If a line in the data holds the string "paso", list it.

BEGIN

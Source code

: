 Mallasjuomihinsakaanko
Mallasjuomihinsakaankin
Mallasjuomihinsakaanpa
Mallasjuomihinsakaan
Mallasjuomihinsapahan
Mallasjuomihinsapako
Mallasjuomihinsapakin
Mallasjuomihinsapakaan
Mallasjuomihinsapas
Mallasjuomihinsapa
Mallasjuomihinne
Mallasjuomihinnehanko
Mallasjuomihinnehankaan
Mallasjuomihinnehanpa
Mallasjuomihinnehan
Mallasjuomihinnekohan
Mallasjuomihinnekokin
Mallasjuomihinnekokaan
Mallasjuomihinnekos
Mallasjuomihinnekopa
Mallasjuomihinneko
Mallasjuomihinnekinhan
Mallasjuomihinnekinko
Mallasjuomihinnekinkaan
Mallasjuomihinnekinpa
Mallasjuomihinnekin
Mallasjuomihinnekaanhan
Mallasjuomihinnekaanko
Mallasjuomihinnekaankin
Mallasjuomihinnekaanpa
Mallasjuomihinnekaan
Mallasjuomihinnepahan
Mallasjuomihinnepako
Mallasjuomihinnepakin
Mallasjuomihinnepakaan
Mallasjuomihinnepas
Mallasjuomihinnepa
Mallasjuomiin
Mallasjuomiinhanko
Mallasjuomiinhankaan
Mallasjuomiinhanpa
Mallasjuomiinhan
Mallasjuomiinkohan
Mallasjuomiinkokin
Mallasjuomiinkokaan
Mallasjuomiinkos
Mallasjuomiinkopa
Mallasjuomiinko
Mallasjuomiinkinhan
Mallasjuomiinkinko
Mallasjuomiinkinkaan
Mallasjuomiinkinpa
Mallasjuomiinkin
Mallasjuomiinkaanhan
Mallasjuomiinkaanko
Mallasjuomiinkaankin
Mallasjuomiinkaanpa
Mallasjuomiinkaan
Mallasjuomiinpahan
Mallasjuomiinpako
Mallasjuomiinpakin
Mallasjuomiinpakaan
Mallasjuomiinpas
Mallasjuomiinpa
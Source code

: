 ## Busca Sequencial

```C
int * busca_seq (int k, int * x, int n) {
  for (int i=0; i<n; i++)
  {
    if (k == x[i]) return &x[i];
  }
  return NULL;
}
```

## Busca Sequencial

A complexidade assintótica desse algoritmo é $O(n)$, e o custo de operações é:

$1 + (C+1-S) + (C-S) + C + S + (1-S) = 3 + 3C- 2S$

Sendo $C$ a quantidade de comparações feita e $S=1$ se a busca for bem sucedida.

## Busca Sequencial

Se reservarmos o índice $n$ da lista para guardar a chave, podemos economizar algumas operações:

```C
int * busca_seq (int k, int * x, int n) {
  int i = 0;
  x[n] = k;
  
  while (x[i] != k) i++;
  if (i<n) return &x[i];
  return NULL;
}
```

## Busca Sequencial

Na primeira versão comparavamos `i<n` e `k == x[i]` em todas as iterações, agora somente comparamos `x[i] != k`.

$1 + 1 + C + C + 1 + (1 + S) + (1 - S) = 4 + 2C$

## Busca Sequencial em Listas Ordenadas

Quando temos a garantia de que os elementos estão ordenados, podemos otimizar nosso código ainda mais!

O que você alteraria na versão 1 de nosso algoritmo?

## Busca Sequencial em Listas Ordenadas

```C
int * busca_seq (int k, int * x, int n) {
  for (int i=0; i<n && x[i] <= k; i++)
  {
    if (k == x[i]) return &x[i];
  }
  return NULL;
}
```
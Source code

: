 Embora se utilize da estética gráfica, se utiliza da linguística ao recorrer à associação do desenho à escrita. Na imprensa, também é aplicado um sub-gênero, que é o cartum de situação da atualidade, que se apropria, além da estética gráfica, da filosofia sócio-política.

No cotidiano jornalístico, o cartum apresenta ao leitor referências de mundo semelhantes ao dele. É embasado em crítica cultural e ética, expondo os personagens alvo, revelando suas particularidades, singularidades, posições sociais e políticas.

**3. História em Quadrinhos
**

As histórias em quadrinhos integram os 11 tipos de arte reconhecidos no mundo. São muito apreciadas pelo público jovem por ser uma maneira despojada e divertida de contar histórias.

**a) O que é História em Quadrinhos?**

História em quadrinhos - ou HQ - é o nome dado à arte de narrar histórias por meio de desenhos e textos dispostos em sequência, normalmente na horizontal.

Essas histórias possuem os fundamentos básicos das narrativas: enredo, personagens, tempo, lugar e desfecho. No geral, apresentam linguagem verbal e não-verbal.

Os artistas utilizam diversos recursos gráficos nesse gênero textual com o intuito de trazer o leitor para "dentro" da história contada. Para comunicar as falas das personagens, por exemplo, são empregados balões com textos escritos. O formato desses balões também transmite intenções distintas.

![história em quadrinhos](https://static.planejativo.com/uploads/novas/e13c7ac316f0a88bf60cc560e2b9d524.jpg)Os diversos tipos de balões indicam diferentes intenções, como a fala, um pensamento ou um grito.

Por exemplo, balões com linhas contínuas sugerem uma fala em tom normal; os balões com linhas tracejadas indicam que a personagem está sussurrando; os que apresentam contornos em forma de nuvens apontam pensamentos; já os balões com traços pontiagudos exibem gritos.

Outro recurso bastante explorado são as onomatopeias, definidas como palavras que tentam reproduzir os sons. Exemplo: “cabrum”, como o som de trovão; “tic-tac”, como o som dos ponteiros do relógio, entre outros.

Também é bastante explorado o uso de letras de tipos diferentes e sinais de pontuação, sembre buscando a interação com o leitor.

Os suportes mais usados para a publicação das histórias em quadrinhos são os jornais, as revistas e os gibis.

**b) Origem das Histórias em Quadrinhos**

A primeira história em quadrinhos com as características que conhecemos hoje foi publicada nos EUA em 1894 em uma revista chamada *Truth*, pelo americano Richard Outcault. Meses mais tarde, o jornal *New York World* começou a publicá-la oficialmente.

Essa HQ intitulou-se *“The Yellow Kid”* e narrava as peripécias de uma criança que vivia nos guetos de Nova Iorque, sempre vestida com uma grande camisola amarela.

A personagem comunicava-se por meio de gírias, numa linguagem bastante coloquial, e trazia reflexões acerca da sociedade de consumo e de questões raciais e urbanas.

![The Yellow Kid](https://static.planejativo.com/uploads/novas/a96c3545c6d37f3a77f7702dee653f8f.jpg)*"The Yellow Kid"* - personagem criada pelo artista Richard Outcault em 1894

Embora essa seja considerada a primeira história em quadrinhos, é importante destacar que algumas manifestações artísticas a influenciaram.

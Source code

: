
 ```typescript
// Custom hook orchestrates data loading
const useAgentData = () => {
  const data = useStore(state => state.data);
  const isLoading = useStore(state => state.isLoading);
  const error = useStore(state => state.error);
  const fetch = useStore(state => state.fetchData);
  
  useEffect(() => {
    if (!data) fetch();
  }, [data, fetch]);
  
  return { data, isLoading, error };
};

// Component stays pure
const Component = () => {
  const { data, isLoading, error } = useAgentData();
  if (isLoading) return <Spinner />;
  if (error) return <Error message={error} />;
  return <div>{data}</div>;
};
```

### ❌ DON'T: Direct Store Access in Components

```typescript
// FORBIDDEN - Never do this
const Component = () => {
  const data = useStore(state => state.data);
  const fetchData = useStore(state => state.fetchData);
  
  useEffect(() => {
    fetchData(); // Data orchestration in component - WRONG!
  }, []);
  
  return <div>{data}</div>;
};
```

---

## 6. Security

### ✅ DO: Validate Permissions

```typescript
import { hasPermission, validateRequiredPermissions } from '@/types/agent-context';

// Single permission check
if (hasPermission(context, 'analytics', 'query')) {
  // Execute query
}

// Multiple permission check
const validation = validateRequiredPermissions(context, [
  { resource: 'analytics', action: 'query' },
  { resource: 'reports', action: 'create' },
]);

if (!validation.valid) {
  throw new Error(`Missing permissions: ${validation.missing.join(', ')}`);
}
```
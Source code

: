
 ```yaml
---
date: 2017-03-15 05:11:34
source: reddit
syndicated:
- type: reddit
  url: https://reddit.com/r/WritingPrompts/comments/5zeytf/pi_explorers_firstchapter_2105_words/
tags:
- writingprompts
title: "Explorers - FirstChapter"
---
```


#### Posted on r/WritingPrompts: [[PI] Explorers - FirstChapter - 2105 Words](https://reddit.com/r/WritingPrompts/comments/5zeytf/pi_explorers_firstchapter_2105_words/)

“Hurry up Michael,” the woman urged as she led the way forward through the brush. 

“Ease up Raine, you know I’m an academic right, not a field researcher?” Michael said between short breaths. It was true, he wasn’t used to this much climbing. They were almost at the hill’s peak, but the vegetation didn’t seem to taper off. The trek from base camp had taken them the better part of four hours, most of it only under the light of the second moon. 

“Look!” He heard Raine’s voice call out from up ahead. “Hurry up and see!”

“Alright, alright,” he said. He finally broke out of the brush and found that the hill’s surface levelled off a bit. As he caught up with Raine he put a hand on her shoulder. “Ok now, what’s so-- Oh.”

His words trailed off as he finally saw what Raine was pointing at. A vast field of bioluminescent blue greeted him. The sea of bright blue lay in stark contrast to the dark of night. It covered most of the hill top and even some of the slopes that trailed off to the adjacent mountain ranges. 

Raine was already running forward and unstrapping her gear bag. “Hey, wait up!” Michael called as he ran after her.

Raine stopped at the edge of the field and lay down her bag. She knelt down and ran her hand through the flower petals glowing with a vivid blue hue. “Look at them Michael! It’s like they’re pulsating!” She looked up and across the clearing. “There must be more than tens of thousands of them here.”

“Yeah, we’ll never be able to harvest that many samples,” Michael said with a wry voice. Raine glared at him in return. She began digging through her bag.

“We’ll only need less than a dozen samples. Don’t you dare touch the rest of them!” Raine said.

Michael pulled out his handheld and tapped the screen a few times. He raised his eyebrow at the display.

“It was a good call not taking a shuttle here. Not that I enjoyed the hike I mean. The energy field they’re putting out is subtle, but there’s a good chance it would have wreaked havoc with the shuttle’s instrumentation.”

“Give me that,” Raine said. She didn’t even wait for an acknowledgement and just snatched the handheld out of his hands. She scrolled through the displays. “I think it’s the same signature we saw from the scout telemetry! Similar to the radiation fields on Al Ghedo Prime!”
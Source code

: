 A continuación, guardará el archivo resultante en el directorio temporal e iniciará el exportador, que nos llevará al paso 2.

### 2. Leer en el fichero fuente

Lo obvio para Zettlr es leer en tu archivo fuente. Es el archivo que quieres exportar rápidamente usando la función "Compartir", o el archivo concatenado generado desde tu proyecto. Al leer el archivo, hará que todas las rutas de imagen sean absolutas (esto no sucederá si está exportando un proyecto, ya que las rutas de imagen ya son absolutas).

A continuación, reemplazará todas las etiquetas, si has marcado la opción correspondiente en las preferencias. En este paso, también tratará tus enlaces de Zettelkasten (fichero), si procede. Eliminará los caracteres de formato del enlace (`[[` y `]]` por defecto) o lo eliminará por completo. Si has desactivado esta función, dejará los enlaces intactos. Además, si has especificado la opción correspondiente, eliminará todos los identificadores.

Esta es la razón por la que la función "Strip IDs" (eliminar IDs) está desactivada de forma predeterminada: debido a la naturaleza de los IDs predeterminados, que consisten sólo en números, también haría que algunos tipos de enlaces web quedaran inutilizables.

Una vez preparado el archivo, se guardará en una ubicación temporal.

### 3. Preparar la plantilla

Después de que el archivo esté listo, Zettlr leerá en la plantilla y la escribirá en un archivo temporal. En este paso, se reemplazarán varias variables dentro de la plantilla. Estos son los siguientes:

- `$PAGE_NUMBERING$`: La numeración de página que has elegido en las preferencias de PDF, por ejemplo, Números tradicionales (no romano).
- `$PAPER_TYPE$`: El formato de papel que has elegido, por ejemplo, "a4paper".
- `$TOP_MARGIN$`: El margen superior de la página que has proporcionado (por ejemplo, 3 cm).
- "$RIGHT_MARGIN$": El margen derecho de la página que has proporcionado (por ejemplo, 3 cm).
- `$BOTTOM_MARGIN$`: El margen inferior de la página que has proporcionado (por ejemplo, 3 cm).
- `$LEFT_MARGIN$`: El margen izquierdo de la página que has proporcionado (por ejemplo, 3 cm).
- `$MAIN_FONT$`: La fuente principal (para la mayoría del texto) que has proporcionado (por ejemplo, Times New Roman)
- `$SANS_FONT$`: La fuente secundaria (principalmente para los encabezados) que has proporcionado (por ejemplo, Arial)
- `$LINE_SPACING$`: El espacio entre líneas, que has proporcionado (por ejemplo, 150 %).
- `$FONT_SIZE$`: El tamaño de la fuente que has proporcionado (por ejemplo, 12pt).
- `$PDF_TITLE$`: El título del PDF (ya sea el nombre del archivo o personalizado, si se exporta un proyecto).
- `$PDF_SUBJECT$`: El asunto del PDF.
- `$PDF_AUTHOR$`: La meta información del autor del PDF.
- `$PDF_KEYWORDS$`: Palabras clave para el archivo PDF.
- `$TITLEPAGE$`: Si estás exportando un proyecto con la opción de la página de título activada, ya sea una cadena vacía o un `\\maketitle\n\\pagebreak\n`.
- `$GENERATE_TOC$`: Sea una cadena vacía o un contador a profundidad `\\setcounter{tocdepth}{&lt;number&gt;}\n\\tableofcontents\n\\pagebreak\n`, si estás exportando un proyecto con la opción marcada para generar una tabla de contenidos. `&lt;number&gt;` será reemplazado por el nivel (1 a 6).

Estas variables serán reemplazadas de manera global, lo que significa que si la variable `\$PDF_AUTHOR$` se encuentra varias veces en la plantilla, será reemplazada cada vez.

END

# [Result for this task]
: A continuación, guardará el archivo resultante en el directorio temporal e iniciará el exportador, que nos llevará al paso 2.
A continuación, reemplazará todas las etiquetas, si has marcado la opción correspondiente en las preferencias. En este paso, también tratará tus enlaces de Zettelkasten (fichero), si procede. Eliminará los caracteres de formato del enlace (`[[` y `]]` por defecto) o lo eliminará por completo. Si has desactivado esta función, dejará los enlaces intactos. Además, si has especificado la opción correspondiente, eliminará todos los identificadores.
Después de que el archivo esté listo, Zettlr leerá en la plantilla y la escribirá en un archivo temporal. En este paso, se reemplazarán varias variables dentro de la plantilla. Estos son los siguientes:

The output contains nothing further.